*** Begin section ***

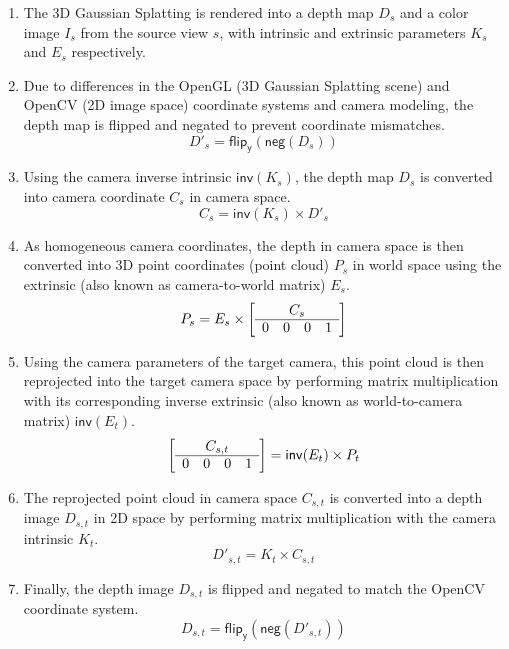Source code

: \begin{enumerate}
	\item The 3D Gaussian Splatting is rendered into a depth map $D_s$ and a color image $I_s$ from the source view $s$, with intrinsic and extrinsic parameters $K_s$ and $E_s$ respectively.
	\item Due to differences in the OpenGL (3D Gaussian Splatting scene) and OpenCV (2D image space) coordinate systems and camera modeling, the depth map is flipped and negated to prevent coordinate mismatches.
	\begin{equation}
		\label{eq:eq:cv-to-gl}
		D'_s = \mathsf{flip_{y}}(\mathsf{neg}(D_s))
	\end{equation}
	\item Using the camera inverse intrinsic $\mathsf{inv}(K_s)$, the depth map $D_s$ is converted into camera coordinate $C_s$ in camera space.
	\begin{equation}
		\label{eq:depth_to_camera}
		C_s = \mathsf{inv}(K_s) \times D'_s
	\end{equation}
	\item As homogeneous camera coordinates, the depth in camera space is then converted into 3D point coordinates (point cloud) $P_s$ in world space using the extrinsic (also known as camera-to-world matrix) $E_s$.
	\begin{equation}
		\label{eq:camera_to_world}
		P_s = E_s \times \left[ \begin{array}{cccc}
			\multicolumn{4}{c}{%
			\smash{\scalebox{1}{$C_s$}}} \\
			\hline
			0 & 0 & 0 & 1\\
		\end{array} \right]
	\end{equation}
	\item Using the camera parameters of the target camera, this point cloud is then reprojected into the target camera space by performing matrix multiplication with its corresponding inverse extrinsic (also known as world-to-camera matrix) $\mathsf{inv}(E_t)$.
	\begin{equation}
		\label{eq:world_to_camera}
		\left[ \begin{array}{cccc}
			\multicolumn{4}{c}{%
			\smash{\scalebox{1}{$C_{s,t}$}}} \\
			\hline
			0 & 0 & 0 & 1\\
		\end{array} \right] = \mathsf{inv}(E_t) \times P_t
	\end{equation}
	\item The reprojected point cloud in camera space $C_{s,t}$ is converted into a depth image $D_{s,t}$ in 2D space by performing matrix multiplication with the camera intrinsic $K_t$.
	\begin{equation}
		\label{eq:camera_to_depth}
		D'_{s,t} = K_t \times C_{s,t}
	\end{equation}
	\item Finally, the depth image $D_{s,t}$ is flipped and negated to match the OpenCV coordinate system.
	\begin{equation}
		\label{eq:gl-to-cv}
		D_{s,t} = \mathsf{flip_{y}}(\mathsf{neg}(D'_{s,t}))
	\end{equation}


\end{enumerate}
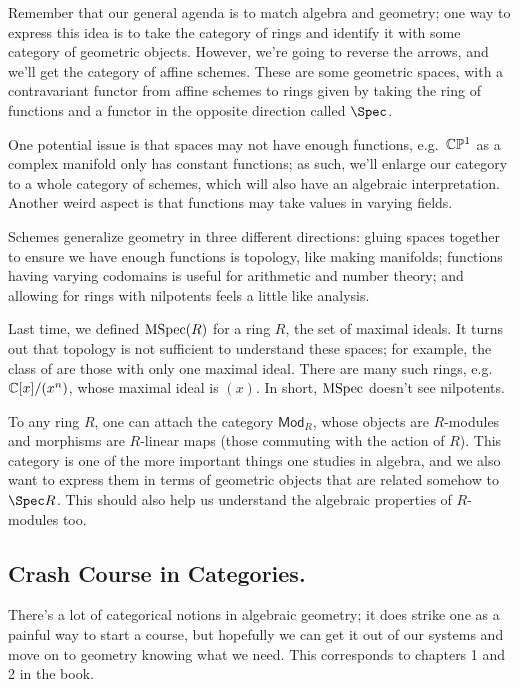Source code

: \begin{quote}\textit{
}\end{quote}
Remember that our general agenda is to match algebra and geometry; one way to express this idea is to take the
category of rings and identify it with some category of geometric objects. However, we're going to reverse the
arrows, and we'll get the category of affine schemes. These are some geometric spaces, with a contravariant functor
from affine schemes to rings given by taking the ring of functions and a functor in the opposite direction called
\(\Spec\).

One potential issue is that spaces may not have enough functions, e.g.\ \(\mathbb C\mathbb P^1\) as a complex manifold only has
constant functions; as such, we'll enlarge our category to a whole category of schemes, which will also have an
algebraic interpretation. Another weird aspect is that functions may take values in varying fields.

Schemes generalize geometry in three different directions: gluing spaces together to ensure we have enough
functions is topology, like making manifolds; functions having varying codomains is useful for arithmetic and
number theory; and allowing for rings with nilpotents feels a little like analysis.

Last time, we defined \(\operatorname{MSpec}(R)\) for a ring \(R\), the set of maximal ideals. It turns out that topology is not
sufficient to understand these spaces; for example, the class of  are those with only one maximal
ideal. There are many such rings, e.g.\ \(\mathbb C[x]/(x^n)\), whose maximal ideal is \((x)\). In short, \(\operatorname{MSpec}\)
doesn't see nilpotents.

To any ring \(R\), one can attach the category \(\mathsf{Mod}_R\), whose objects are \(R\)-modules and morphisms
are \(R\)-linear maps (those commuting with the action of \(R\)). This category is one of the more important things
one studies in algebra, and we also want to express them in terms of geometric objects that are related somehow to
\(\Spec R\). This should also help us understand the algebraic properties of \(R\)-modules too.
\subsection*{Crash Course in Categories.}
There's a lot of categorical notions in algebraic geometry; it does strike one as a painful way to start a course,
but hopefully we can get it out of our systems and move on to geometry knowing what we need. This corresponds to
chapters 1 and 2 in the book.

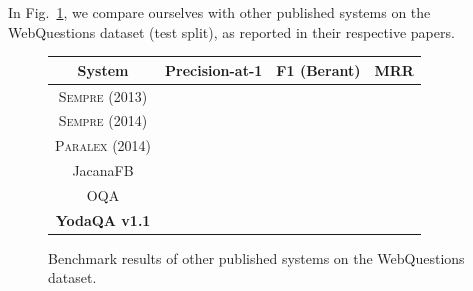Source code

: In Fig.~\ref{fig:wqbench}, we compare ourselves with other published systems
on the WebQuestions dataset (test split), as reported in their respective papers.

\begin{figure}[t]
\centering
\begin{tabular}{|c|ccc|}
\hline
System & Precision-at-1 & F1 (Berant) & MRR \\ \hline
\textsc{Sempre} (2013) & & & \\
\textsc{Sempre} (2014) & & & \\
\textsc{Paralex} (2014) & & & \\
JacanaFB & & & \\
OQA \citep{OQA} & & & \\ \hline
\textbf{YodaQA v1.1} & & & \\
\hline
\end{tabular}
\vspace*{-0.2cm}
\caption{Benchmark results of other published systems on the WebQuestions dataset.}
\label{fig:wqbench}
\end{figure}

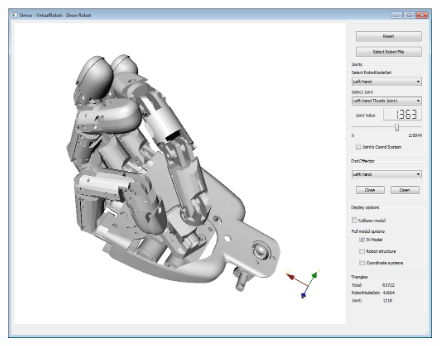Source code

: \documentclass{book}
\begin{document}
\begin{figure}[H]
	\centering
	\begin{minipage} {.45\linewidth}
	  \includegraphics[width=\linewidth]{Tutorial9c}
	\end{minipage}
\end{figure}
\par
\end{document}
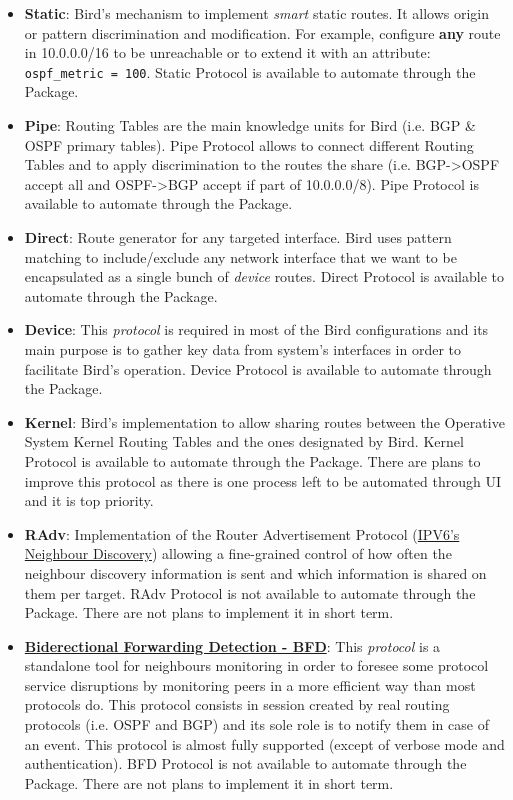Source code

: \begin{itemize}
    \item \textbf{Static}: Bird's mechanism to implement \textit{smart} static routes. It allows  origin or pattern discrimination and modification. For example, configure \textbf{any} route in 10.0.0.0/16 to be unreachable or to extend it with an attribute: \texttt{ospf\_metric = 100}.
    Static Protocol is available to automate through the Package.
    \item \textbf{Pipe}: Routing Tables are the main knowledge units for Bird (i.e. BGP \& OSPF primary tables). Pipe Protocol allows to connect different Routing Tables and to apply discrimination to the routes the share (i.e. BGP->OSPF accept all and OSPF->BGP accept if part of 10.0.0.0/8).
    Pipe Protocol is available to automate through the Package.
    \item \textbf{Direct}: Route generator for any targeted interface. Bird uses pattern matching to include/exclude any network interface that we want to be encapsulated as a single bunch of \textit{device} routes.
    Direct Protocol is available to automate through the Package.
    \item \textbf{Device}: This \textit{protocol} is required in most of the Bird configurations and its main purpose is to gather key data from system's interfaces in order to facilitate Bird's operation.
    Device Protocol is available to automate through the Package.
    \item \textbf{Kernel}: Bird's implementation to allow sharing routes between the Operative System Kernel Routing Tables and the ones designated by Bird.
    Kernel Protocol is available to automate through the Package. There are plans to improve this protocol as there is one process left to be automated through UI and it is top priority.
    \item \textbf{RAdv}: Implementation of the Router Advertisement Protocol (\href{https://tools.ietf.org/html/rfc4861}{IPV6's Neighbour Discovery}) allowing a fine-grained control of how often the neighbour discovery information is sent and which information is shared on them per target.
    RAdv Protocol is not available to automate through the Package. There are not plans to implement it in short term.
    \item \textbf{\href{https://www.rfc-editor.org/rfc/rfc5880.txt}{Biderectional Forwarding Detection - BFD}}: This \textit{protocol} is a standalone tool for neighbours monitoring in order to foresee some protocol service disruptions by monitoring peers in a more efficient way than most protocols do. This protocol consists in session created by real routing protocols (i.e. OSPF and BGP) and its sole role is to notify them in case of an event. This protocol is almost fully supported (except of verbose mode and authentication).
    BFD Protocol is not available to automate through the Package. There are not plans to implement it in short term.
\end{itemize}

*** End section ***

▸ **Task item**
Identify the lines above with the word "operatorname". Copy them.

▸ **Output below**
Last time, we defined \(\operatorname{MSpec}(R)\) for a ring \(R\), the set of maximal ideals. It turns out that topology is not
ideal. There are many such rings, e.g.\ \(\mathbb C[x]/(x^n)\), whose maximal ideal is \((x)\). In short, \(\operatorname{MSpec}\)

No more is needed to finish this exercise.